Logo Questions Linux Laravel Mysql Ubuntu Git Menu
 

Read remote file beginning with "smb://" using R

To read a file in R, I'd normally do something like the following:

read.csv('/Users/myusername/myfilename.csv')

But, I'm trying to read a file located on a remote server (Windows SMB/CIFS share) which I access on my Mac via the FinderGoConnect to Server menu item.

When I view that file's properties, the file path is different than what I'm used to. Instead of beginning with: /Users/myusername/..., it is smb://server.msu.edu/.../myfilename.csv.

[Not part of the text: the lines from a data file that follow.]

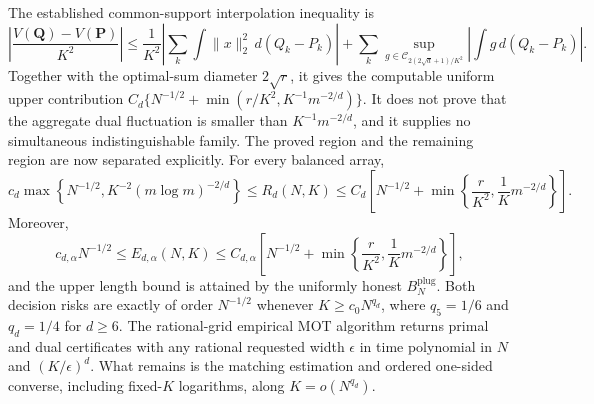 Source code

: The established common-support interpolation inequality is
\[
\left|\frac{V(\mathbf Q)-V(\mathbf P)}{K^2}\right|
\le \frac1{K^2}\left|\sum_k\int\|x\|_2^2\,d(Q_k-P_k)\right|
+\sum_k\sup_{g\in\mathcal C_{2(2\sqrt d+1)/K^2}}
\left|\int g\,d(Q_k-P_k)\right|.
\]
Together with the optimal-sum diameter \(2\sqrt r\), it gives the computable uniform upper contribution \(C_d\{N^{-1/2}+\min(r/K^2,K^{-1}m^{-2/d})\}\). It does not prove that the aggregate dual fluctuation is smaller than \(K^{-1}m^{-2/d}\), and it supplies no simultaneous indistinguishable family.
The proved region and the remaining region are now separated explicitly. For every balanced array,
\[
c_d\max\left\{N^{-1/2},K^{-2}(m\log m)^{-2/d}\right\}
\le R_d(N,K)
\le C_d\left[N^{-1/2}+\min\left\{\frac r{K^2},\frac1K m^{-2/d}\right\}\right].
\]
Moreover,
\[
c_{d,\alpha}N^{-1/2}
\le E_{d,\alpha}(N,K)
\le C_{d,\alpha}\left[N^{-1/2}+\min\left\{\frac r{K^2},\frac1K m^{-2/d}\right\}\right],
\]
and the upper length bound is attained by the uniformly honest \(B_N^{\mathrm{plug}}\). Both decision risks are exactly of order \(N^{-1/2}\) whenever \(K\ge c_0N^{q_d}\), where \(q_5=1/6\) and \(q_d=1/4\) for \(d\ge6\). The rational-grid empirical MOT algorithm returns primal and dual certificates with any rational requested width \(\epsilon\) in time polynomial in \(N\) and \((K/\epsilon)^d\). What remains is the matching estimation and ordered one-sided converse, including fixed-\(K\) logarithms, along \(K=o(N^{q_d})\).
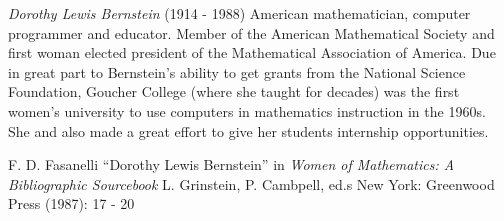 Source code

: \documentclass[12pt]{article}
\begin{document}
\emph{Dorothy Lewis Bernstein} (1914 - 1988) American mathematician, computer programmer and educator. Member of the American Mathematical Society and first woman elected president of the Mathematical Association of America. Due in great part to Bernstein's ability to get grants from the National Science Foundation, Goucher College (where she taught for decades) was the first women's university to use computers in mathematics instruction in the 1960s. She and also made a great effort to give her students internship opportunities.

\begin{thebibliography}{1}
 F. D. Fasanelli ``Dorothy Lewis Bernstein'' in {\it Women of Mathematics: A Bibliographic Sourcebook} L. Grinstein, P. Cambpell, ed.s New York: Greenwood Press (1987): 17 - 20
\end{thebibliography}
\end{document}
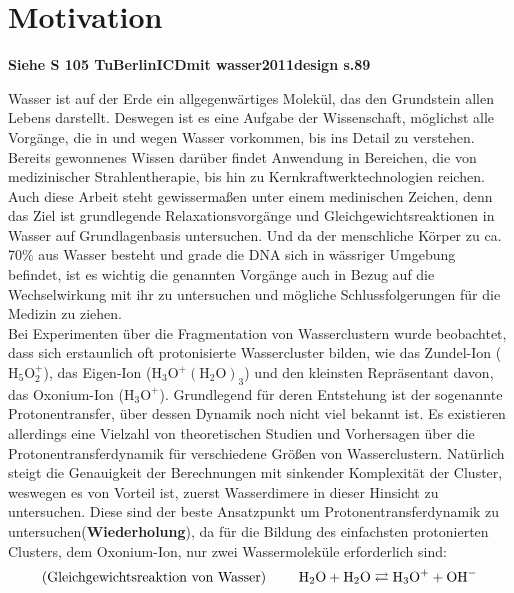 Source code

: 
  \chapter{Motivation} \label{sec:Motivation}
  
  \textbf{Siehe S 105 TuBerlinICDmit wasser2011design s.89}
  
  Wasser ist auf der Erde ein allgegenwärtiges Molekül, das den Grundstein allen Lebens darstellt. Deswegen ist es eine Aufgabe der Wissenschaft, möglichst alle Vorgänge, die in und wegen Wasser vorkommen, bis ins Detail zu verstehen. Bereits gewonnenes Wissen darüber findet Anwendung in Bereichen, die von medizinischer Strahlentherapie, bis hin zu Kernkraftwerktechnologien reichen. 
  Auch diese Arbeit steht gewissermaßen unter einem medinischen Zeichen, denn das Ziel ist grundlegende Relaxationsvorgänge und Gleichgewichtsreaktionen in Wasser auf Grundlagenbasis untersuchen. Und da der menschliche Körper zu ca. 70\% aus Wasser besteht und grade die DNA sich in wässriger Umgebung befindet, ist es wichtig die genannten Vorgänge auch in Bezug auf die Wechselwirkung mit ihr zu untersuchen und mögliche Schlussfolgerungen für die Medizin zu ziehen.\\
  Bei Experimenten über die Fragmentation von Wasserclustern wurde beobachtet, dass sich erstaunlich oft protonisierte Wassercluster bilden, wie das Zundel-Ion ($\mathrm{H_5O_2^+}$), das Eigen-Ion ($\mathrm{H_3O^+(H_2O)_3}$) und den kleinsten Repräsentant davon, das Oxonium-Ion ($\mathrm{H_3O^+}$). Grundlegend für deren Entstehung ist der sogenannte Protonentransfer, über dessen Dynamik noch nicht viel bekannt ist. Es existieren allerdings eine Vielzahl von theoretischen Studien und Vorhersagen über die Protonentransferdynamik für verschiedene Größen von Wasserclustern. Natürlich steigt die Genauigkeit der Berechnungen mit sinkender Komplexität der Cluster, weswegen es von Vorteil ist, zuerst Wasserdimere in dieser Hinsicht zu untersuchen. Diese sind der beste Ansatzpunkt um Protonentransferdynamik zu untersuchen(\textbf{Wiederholung}), da für die Bildung des einfachsten protonierten Clusters, dem Oxonium-Ion, nur zwei Wassermoleküle erforderlich sind:
  \begin{equation}
  \textmd{{(Gleichgewichtsreaktion von Wasser) }}\qquad \textmd{H}_2\textmd{O} + \textmd{H}_2\textmd{O} \rightleftarrows \textmd{H}_3\textmd{O}^+ + \textmd{O}\textmd{H}^- 
  \end{equation} 
  

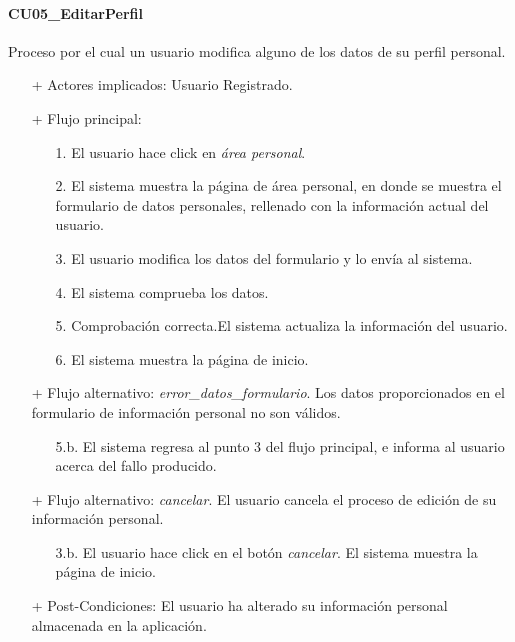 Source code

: \documentclass[a4paper]{article}
\begin{document}
            \paragraph{CU05\_EditarPerfil}
                Proceso por el cual un usuario modifica alguno de los datos de su perfil personal.
                \begin{itemize}
                    \item[+] Actores implicados: Usuario Registrado.
                    \item[+] Flujo principal:
                    \begin{enumerate}
                        \item[1.] El usuario hace click en \emph{área personal}.
                        \item[2.] El sistema muestra la página de área personal, en donde se muestra el formulario de datos personales, rellenado con la información actual del usuario.
                        \item[3.] El usuario modifica los datos del formulario y lo envía al sistema.
                        \item[4.] El sistema comprueba los datos.
                        \item[5.] Comprobación correcta.El sistema actualiza la información del usuario.
                        \item[6.] El sistema muestra la página de inicio.
                    \end{enumerate}
                    \item[+] Flujo alternativo: \emph{error\_datos\_formulario}. Los datos proporcionados en el formulario de información personal no son válidos.
                    \begin{itemize}
                        \item[5.b.] El sistema regresa al punto 3 del flujo principal, e informa al usuario acerca del fallo producido.
                    \end{itemize}
                    \item[+] Flujo alternativo: \emph{cancelar}. El usuario cancela el proceso de edición de su información personal.
                    \begin{itemize}
                        \item[3.b.] El usuario hace click en el botón \emph{cancelar}. El sistema muestra la página de inicio.
                    \end{itemize}
                    \item[+] Post-Condiciones: El usuario ha alterado su información personal almacenada en la aplicación.
                \end{itemize}
\end{document}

Trying to read the file, I tried the following:

read.csv('smb://server.msu.edu/.../myfilename.csv')

But, this didn't work.

Instead of the usual "No such file or directory" error, this returned:

smb://server.msu.edu/.../myfilename.csv does not exist in current working directory

I imagine the file path needs a different format, but I can't figure what.

How can you read this type of file in R?

like image 880
Joshua Rosenberg Avatar asked Feb 06 '17 18:02

Joshua Rosenberg


4 Answers

Explanation

smb://educ-srvmedia1.campusad.msu.edu/... is actually a URL not a file path.

Let's break this down

smb:// means use the server message block protocol (file sharing)

educ-srvmedia1.campusad.msu.edu is the name of the server

/.../myfilename.csv is the file share/path on the remote server

You are able to navigate to this directory using Finder on OSX because it has built in support for the SMB protocol. Finder connects to the remote service using the URL and allows you to browse the files.

However R has no understanding of the SMB protocol so can't interpret the file path properly.

The R function read.csv() uses file() internally, see https://stat.ethz.ch/R-manual/R-devel/library/base/html/connections.html

url and file support URL schemes file://, http://, https:// and ftp://

So R returns "unable to locate the file" message because the file cannot be found because the protocol is unsupported. yes, slightly confusing.

Fix

You need to mount the file share on your local filesystem.

All this means is that the details of the SMB protocol will be handled behind the scenes by the OS and the fileshare will be presented as a local directory.

This will allow R (and other programs) to treat the remote files for all intents and purposes, like any other local files. This discussion shows some options for doing so.

e.g.

# need to create /LocalFolder first
mount -t cifs //username:password@hostname/sharename /LocalFolder

then in R:

read.csv('/LocalFolder/myfilename.csv')

Extra

Windows users can accomplish this easier with UNC paths
How to read files from a UNC-specified directory in R?

like image 136
stacksonstacks Avatar answered Oct 16 '22 14:10

stacksonstacks


TL;DR

Here's a portable approach that uses cURL and doesn't require mounting remote filesystems:

> install.packages("curl")
> require("curl")
> handle <- new_handle()
> handle_setopt(handle, username = "domain\\username")
> handle_setopt(handle, password = "secret") # If needed
> request <- curl_fetch_memory("smb://host.example.com/share/file.txt", handle = handle)
> contents <- rawToChar(request$content)

If we need to read the contents as CSV, like in the question, we can stream the file through another function:

> stream <- curl("smb://host.example.com/share/file.txt", handle = handle)
> contents <- read.csv(stream)

Let's take a look at a more robust way to access remote files through smb:// URLs besides the approach described in other answers that mounts the remote filesystem. Unfortunately, I'm a bit late to this one, but I hope this helps future readers.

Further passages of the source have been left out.